Task to carry out: Would you tally how many lines in the records include the word "트레이닝"? Reply with the number only.

####################

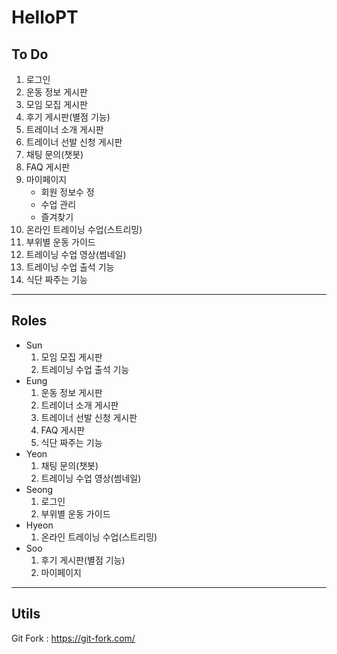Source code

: # HelloPT
## To Do
1. 로그인
2. 운동 정보 게시판
3. 모임 모집 게시판
4. 후기 게시판(별점 기능)
5. 트레이너 소개 게시판
6. 트레이너 선발 신청 게시판
7. 채팅 문의(챗봇)
8. FAQ 게시판
9. 마이페이지
    - 회원 정보수 정
    - 수업 관리
    - 즐겨찾기
10. 온라인 트레이닝 수업(스트리밍)
11. 부위별 운동 가이드
12. 트레이닝 수업 영상(썸네일)
13. 트레이닝 수업 출석 기능
14. 식단 짜주는 기능
---
## Roles
- Sun
    1. 모임 모집 게시판
    2. 트레이닝 수업 출석 기능
- Eung
    1. 운동 정보 게시판
    2. 트레이너 소개 게시판
    3. 트레이너 선발 신청 게시판
    4. FAQ 게시판
    5. 식단 짜주는 기능
- Yeon
    1. 채팅 문의(챗봇)
    2. 트레이닝 수업 영상(썸네일)
- Seong
    1. 로그인
    2. 부위별 운동 가이드
- Hyeon
    1. 온라인 트레이닝 수업(스트리밍)
- Soo
    1. 후기 게시판(별점 기능)
    2. 마이페이지
---
## Utils
Git Fork : <https://git-fork.com/>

####################

Your response: 6